Laboratory features include elevated erythrocyte sedimentation rate and serum alkaline phosphatase as well as, in some patients, increased serum prostaglandin E levels. There may be thrombocytosis and anemia. The radiographic features include soft tissue swelling and calcification and cortical hyperostosis (Fig. 720.7 ). All bones may be affected except the phalanges or vertebral bodies. The differential diagnosis includes other causes of hyperostosis such as chronic vitamin A intoxication, prolonged prostaglandin E infusion in children with ductal dependent congenital heart disease, primary bone tumors, and scurvy.
Complications are unusual but include pseudoparalysis with limb or scapula involvement, pleural effusions (rib), torticollis (clavicle), mandibular asymmetry, bone fusion (ribs or ulna and radius), and bone angulation deformities (common with severe prenatal onset). Treatment includes indomethacin and prednisone (if there is a poor response to indomethacin).

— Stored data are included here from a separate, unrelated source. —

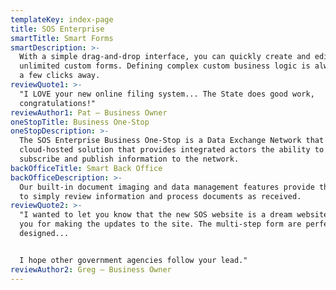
 ```yaml
---
templateKey: index-page
title: SOS Enterprise
smartTitle: Smart Forms
smartDescription: >-
  With a simple drag-and-drop interface, you can quickly create and edit
  unlimited custom forms. Defining complex custom business logic is always only
  a few clicks away.
reviewQuote1: >-
  "I LOVE your new online filing system... The State does good work,
  congratulations!"
reviewAuthor1: Pat — Business Owner
oneStopTitle: Business One-Stop
oneStopDescription: >-
  The SOS Enterprise Business One-Stop is a Data Exchange Network that is a
  cloud-hosted solution that provides integrated actors the ability to both
  subscribe and publish information to the network.
backOfficeTitle: Smart Back Office
backOfficeDescription: >-
  Our built-in document imaging and data management features provide the ability
  to simply review information and process documents as received.
reviewQuote2: >-
  "I wanted to let you know that the new SOS website is a dream website. Thank
  you for making the updates to the site. The multi-step form are perfectly
  designed...


  I hope other government agencies follow your lead."
reviewAuthor2: Greg — Business Owner
---
```


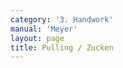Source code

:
 ```yaml
---
category: '3. Handwork'
manual: 'Meyer'
layout: page
title: Pulling / Zucken
---
```


<link rel="import" href="/bower_components/polymer/polymer.html">
<link rel="import" href="shared-styles.html">

<dom-module id="{{ page.url | split:'/' | last | remove: '.html' }}-element">
  <template>
    <style include="shared-styles">
      :host {
        display: block;

        padding: 10px;
      }
    </style>

    <div class="card">

      <h1>{{ page.title }}</h1>


      <p>Transcription:</p>
      <blockquote><p>Changing demands an experienced combatant, for they who change in expertly and not at the right time only delays themselves and make themselves open without cause. But for they who are experienced in combat and know how to use changing, it is an artful work and appropriate to execute against those who only work toward the sword and not toward the body.</p>

      <p>Now changing is diverse: changing in the Onset from one side to another, changing before the Onset from one guard to another, also in the Onset to change through against the cut.</p>

      <blockquote><p>Thus in the Onset deliver a straight Wrath or High Cut from your right at your opponent's left side. If they cut at your sword and not your body, then in the cut let your point slip through underneath with crossed hands; step and cut long in to the other upper opening. But be careful that they do not catch you or plant their weapon upon you by chasing.</p>

      <p>Likewise in the Onset come into the Longpoint and extend it long in front of you. If they cut against your sword and intend to strike it out or wind, then let your point sink through underneath and work at their other side. If they slip after it and intend to parry, then change through again, either until you have an opening or else until you come upon a suitable work with which you can cut.</p>
      </blockquote>
      </blockquote>

    </div>
  </template>

  <script>
    Polymer({
      is: '{{ page.url | split:'/' | last | remove: '.html' }}-element',
    });
  </script>
</dom-module>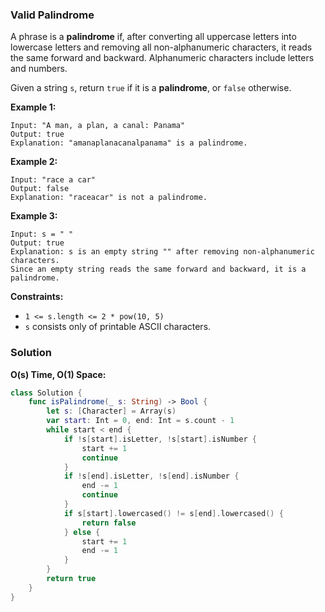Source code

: 
### Valid Palindrome

A phrase is a __palindrome__ if, after converting all uppercase letters into lowercase letters and removing all non-alphanumeric characters, it reads the same forward and backward. Alphanumeric characters include letters and numbers.

Given a string `s`, return `true` if it is a __palindrome__, or `false` otherwise.

__Example 1:__
```
Input: "A man, a plan, a canal: Panama"
Output: true
Explanation: "amanaplanacanalpanama" is a palindrome.
```
__Example 2:__
```
Input: "race a car"
Output: false
Explanation: "raceacar" is not a palindrome.
```
__Example 3:__
```
Input: s = " "
Output: true
Explanation: s is an empty string "" after removing non-alphanumeric characters.
Since an empty string reads the same forward and backward, it is a palindrome.
```

__Constraints:__
* `1 <= s.length <= 2 * pow(10, 5)`
* `s` consists only of printable ASCII characters.

### Solution
__O(s) Time, O(1) Space:__
```Swift
class Solution {
    func isPalindrome(_ s: String) -> Bool {
        let s: [Character] = Array(s)
        var start: Int = 0, end: Int = s.count - 1
        while start < end {
            if !s[start].isLetter, !s[start].isNumber {
                start += 1
                continue
            }
            if !s[end].isLetter, !s[end].isNumber {
                end -= 1
                continue
            }
            if s[start].lowercased() != s[end].lowercased() {
                return false
            } else {
                start += 1
                end -= 1
            }
        }
        return true
    }
}
```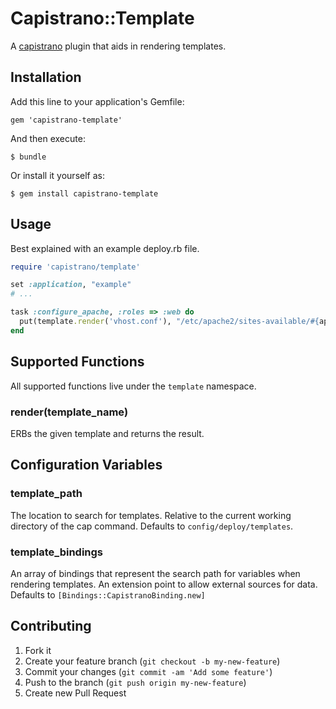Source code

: # Capistrano::Template

A [capistrano](http://capistranorb.com/) plugin that aids in rendering templates.

## Installation

Add this line to your application's Gemfile:

    gem 'capistrano-template'

And then execute:

    $ bundle

Or install it yourself as:

    $ gem install capistrano-template

## Usage

Best explained with an example deploy.rb file.

```ruby
require 'capistrano/template'

set :application, "example"
# ...

task :configure_apache, :roles => :web do
  put(template.render('vhost.conf'), "/etc/apache2/sites-available/#{application}.conf")
end
```

## Supported Functions

All supported functions live under the ```template``` namespace.

### render(template_name)

ERBs the given template and returns the result.

## Configuration Variables

### template_path

The location to search for templates. Relative to the current working directory of the cap command. Defaults to ```config/deploy/templates```.


### template_bindings

An array of bindings that represent the search path for variables when rendering templates. An extension point to allow external sources for data. Defaults to ```[Bindings::CapistranoBinding.new]```


## Contributing

1. Fork it
2. Create your feature branch (`git checkout -b my-new-feature`)
3. Commit your changes (`git commit -am 'Add some feature'`)
4. Push to the branch (`git push origin my-new-feature`)
5. Create new Pull Request
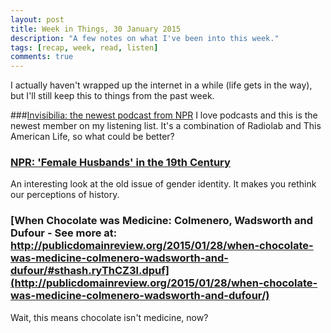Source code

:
```yaml
---
layout: post
title: Week in Things, 30 January 2015
description: "A few notes on what I've been into this week."
tags: [recap, week, read, listen]
comments: true
---
```

I actually haven't wrapped up the internet in a while (life gets in the way), but I'll still keep this to things from the past week.

###[Invisibilia: the newest podcast from NPR](http://www.npr.org/templates/story/story.php?storyId=5064)
I love podcasts and this is the newest member on my listening list. It's a combination of Radiolab and This American Life, so what could be better?

### [NPR: 'Female Husbands' in the 19th Century](http://www.npr.org/blogs/npr-history-dept/2015/01/29/382230187/-female-husbands-in-the-19th-century?sc=tw)
An interesting look at the old issue of gender identity. It makes you rethink our perceptions of history.

### [When Chocolate was Medicine: Colmenero, Wadsworth and Dufour - See more at: http://publicdomainreview.org/2015/01/28/when-chocolate-was-medicine-colmenero-wadsworth-and-dufour/#sthash.ryThCZ3l.dpuf](http://publicdomainreview.org/2015/01/28/when-chocolate-was-medicine-colmenero-wadsworth-and-dufour/)
Wait, this means chocolate isn't medicine, now? 
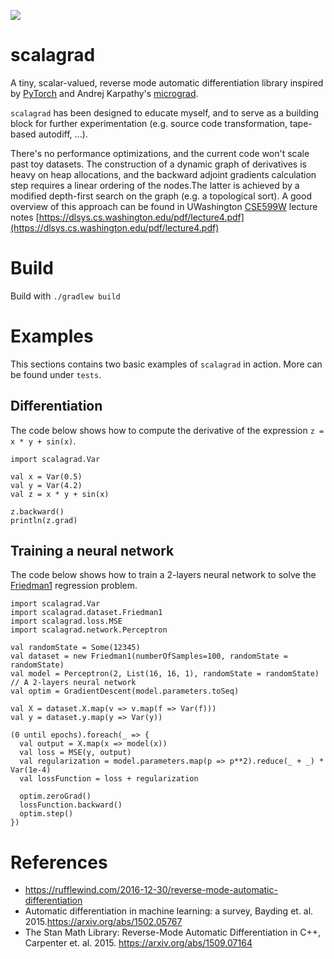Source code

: ![](https://github.com/gmodena/scalagrad/workflows/build/badge.svg)
# scalagrad
A tiny, scalar-valued, reverse mode automatic differentiation library inspired by 
[PyTorch](https://pytorch.org/) and Andrej Karpathy's [micrograd](https://github.com/karpathy/micrograd/).

`scalagrad` has been designed to educate myself, and to serve as a building block for
further experimentation (e.g. source code transformation, tape-based autodiff, ...). 

There's no performance optimizations,
and the current code won't scale past toy datasets. The construction of a dynamic graph of derivatives is heavy on heap allocations,
and the backward adjoint gradients calculation step requires a linear ordering of the nodes.The latter is achieved by a modified depth-first search
on the graph (e.g. a topological sort). A good overview of this approach can be found in UWashington [CSE599W](https://dlsys.cs.washington.edu/) lecture notes 
[https://dlsys.cs.washington.edu/pdf/lecture4.pdf](https://dlsys.cs.washington.edu/pdf/lecture4.pdf)

# Build

Build with
`./gradlew build`

# Examples
This sections contains two basic examples of `scalagrad` in action. More can be found under `tests`.

## Differentiation

The code below shows how to compute the derivative of the expression `z = x * y + sin(x)`.

```
import scalagrad.Var

val x = Var(0.5)
val y = Var(4.2)
val z = x * y + sin(x)

z.backward()
println(z.grad)
```

## Training a neural network

The code below shows how to train a 2-layers neural network to solve the
[Friedman1](https://projecteuclid.org/euclid.aos/1176347963) regression problem.
```
import scalagrad.Var
import scalagrad.dataset.Friedman1
import scalagrad.loss.MSE
import scalagrad.network.Perceptron

val randomState = Some(12345)
val dataset = new Friedman1(numberOfSamples=100, randomState = randomState)
val model = Perceptron(2, List(16, 16, 1), randomState = randomState) // A 2-layers neural network
val optim = GradientDescent(model.parameters.toSeq)

val X = dataset.X.map(v => v.map(f => Var(f)))
val y = dataset.y.map(y => Var(y))

(0 until epochs).foreach(_ => {
  val output = X.map(x => model(x))
  val loss = MSE(y, output)
  val regularization = model.parameters.map(p => p**2).reduce(_ + _) * Var(1e-4)
  val lossFunction = loss + regularization

  optim.zeroGrad()
  lossFunction.backward()
  optim.step()
})
```

# References
- https://rufflewind.com/2016-12-30/reverse-mode-automatic-differentiation
- Automatic differentiation in machine learning: a survey, Bayding et. al. 2015.https://arxiv.org/abs/1502.05767
- The Stan Math Library: Reverse-Mode Automatic Differentiation in C++, Carpenter et. al. 2015. https://arxiv.org/abs/1509.07164

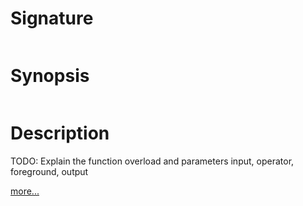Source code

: # Signature
```vikid-signature
```

# Synopsis
```vikid-synopsis
```

# Description
TODO: Explain the function overload and parameters input, operator, foreground, output

[more...](https://developer.mozilla.org/en-US/docs/Web/API/CanvasRenderingContext2D/globalCompositeOperation)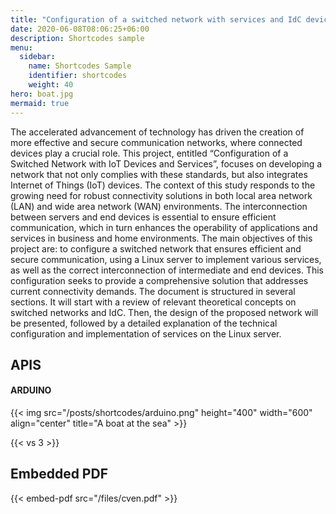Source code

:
 ```yaml
---
title: "Configuration of a switched network with services and IdC devices"
date: 2020-06-08T08:06:25+06:00
description: Shortcodes sample
menu:
  sidebar:
    name: Shortcodes Sample
    identifier: shortcodes
    weight: 40
hero: boat.jpg
mermaid: true
---
```

The accelerated advancement of technology has driven the creation of more effective and secure communication networks, where connected devices play a crucial role. This project, entitled “Configuration of a Switched Network with IoT Devices and Services”, focuses on developing a network that not only complies with these standards, but also integrates Internet of Things (IoT) devices.
The context of this study responds to the growing need for robust connectivity solutions in both local area network (LAN) and wide area network (WAN) environments. The interconnection between servers and end devices is essential to ensure efficient communication, which in turn enhances the operability of applications and services in business and home environments.
The main objectives of this project are: to configure a switched network that ensures efficient and secure communication, using a Linux server to implement various services, as well as the correct interconnection of intermediate and end devices. This configuration seeks to provide a comprehensive solution that addresses current connectivity demands.
The document is structured in several sections. It will start with a review of relevant theoretical concepts on switched networks and IdC. Then, the design of the proposed network will be presented, followed by a detailed explanation of the technical configuration and implementation of services on the Linux server.



## APIS


#### ARDUINO

{{< img src="/posts/shortcodes/arduino.png" height="400" width="600" align="center" title="A boat at the sea" >}}

{{< vs 3 >}}


## Embedded PDF

{{< embed-pdf src="/files/cven.pdf" >}}
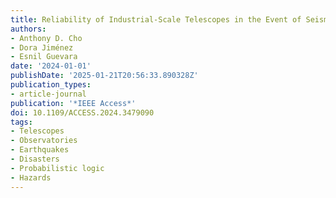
 ```yaml
---
title: Reliability of Industrial-Scale Telescopes in the Event of Seismic Failures
authors:
- Anthony D. Cho
- Dora Jiménez
- Esnil Guevara
date: '2024-01-01'
publishDate: '2025-01-21T20:56:33.890328Z'
publication_types:
- article-journal
publication: '*IEEE Access*'
doi: 10.1109/ACCESS.2024.3479090
tags:
- Telescopes
- Observatories
- Earthquakes
- Disasters
- Probabilistic logic
- Hazards
---
```

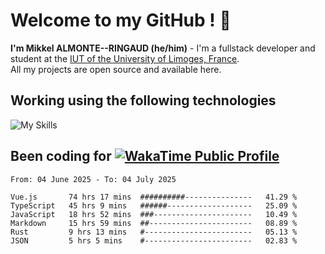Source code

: # Welcome to my GitHub ! 🌃

**I'm Mikkel ALMONTE--RINGAUD (he/him)** - I'm a fullstack developer and student at the [IUT of the University of Limoges, France](https://iut.unilim.fr). \
All my projects are open source and available here.

## Working using the following technologies

![My Skills](https://skillicons.dev/icons?i=solidjs,pnpm,nodejs,ts,js,vercel,netlify,html,css,rust,astro,git,vue,md,electron,figma,github,bash,bun,cloudflare,py,tailwind,nginx,npm,tauri,vite,zig,yarn,windicss,dart,flutter,kotlin&theme=dark)

## Been coding for [![WakaTime Public Profile](https://wakatime.com/badge/user/0839e595-e07a-435c-8d59-ed95f2a3d6dd.svg?style=flat-square)](https://wakatime.com/@0839e595-e07a-435c-8d59-ed95f2a3d6dd)

<!--START_SECTION:waka-->

```plain
From: 04 June 2025 - To: 04 July 2025

Vue.js       74 hrs 17 mins  ##########---------------   41.29 %
TypeScript   45 hrs 9 mins   ######-------------------   25.09 %
JavaScript   18 hrs 52 mins  ###----------------------   10.49 %
Markdown     15 hrs 59 mins  ##-----------------------   08.89 %
Rust         9 hrs 13 mins   #------------------------   05.13 %
JSON         5 hrs 5 mins    #------------------------   02.83 %
```

<!--END_SECTION:waka-->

Fibrodysplasia ossificans progressiva (FOP) (MIM 135100) is a rare and severely disabling disorder characterized by progressive extraskeletal heterotopic bone formation in soft connective tissues including muscles, tendons, ligaments, fascia, and aponeuroses. With the exception of deformity of the large toes, infants are normal at birth. Episodes of painful soft-tissue swelling with inflammation usually begin in early childhood initially involving the upper back and neck, and later the entire trunk and extremities. Repeated episodes (flare-ups) slowly transform the soft tissues into bands or plates of bone that span joints and progressively limit movement and mobility. Episodes are often triggered by injury, intramuscular injections, and viral infection. Most patients are wheelchair bound by their late teens. The average life span is approximately 40 yr, with death usually resulting from complications of thoracic insufficiency.
FOP results from heterozygous activating mutations of the gene (ACVR1) encoding the bone morphogenetic protein (BMP) type I receptor, activin A receptor type I (ALK2) . Patients with classic FOP have the same missense ACVR1 mutation, which enhances BMP signaling, which, in turn, induces inflammation and aberrant endochondral ossification through mechanisms that are poorly understood. Environmental factors, such as injury, play an important role in triggering these events. ACVR1 mutations usually occur sporadically, but autosomal dominant transmission has rarely been observed. FOP is classified in the disorganized development of skeletal components group.
There is currently no definitive treatment for FOP. Supportive care includes avoidance of injury-prone physical activities, intramuscular injections including immunizations and overstretching of the jaw during dental procedures. Corticosteroids and other antiinflammatory agents reduce inflammation and pain during flare-ups, but are unable to prevent heterotopic bone formation. Studies in FOP animal models suggest that BMP type I kinase inhibitors and retinoic acid receptor γ agonists, which block chondrogenesis—the initial step in endochondral ossification—may be useful therapies in the future. An animal FOP study has indicated that mutant ALK2 responds to activin A, induces canonical BMP signaling and leads to heterotopic bone formation, providing an additional possible therapeutic target. Notably, the retinoic acid receptor γ agonist Palovarotene is being tested in an ongoing phase 2 clinical trial with FOP patients (NCT02190747).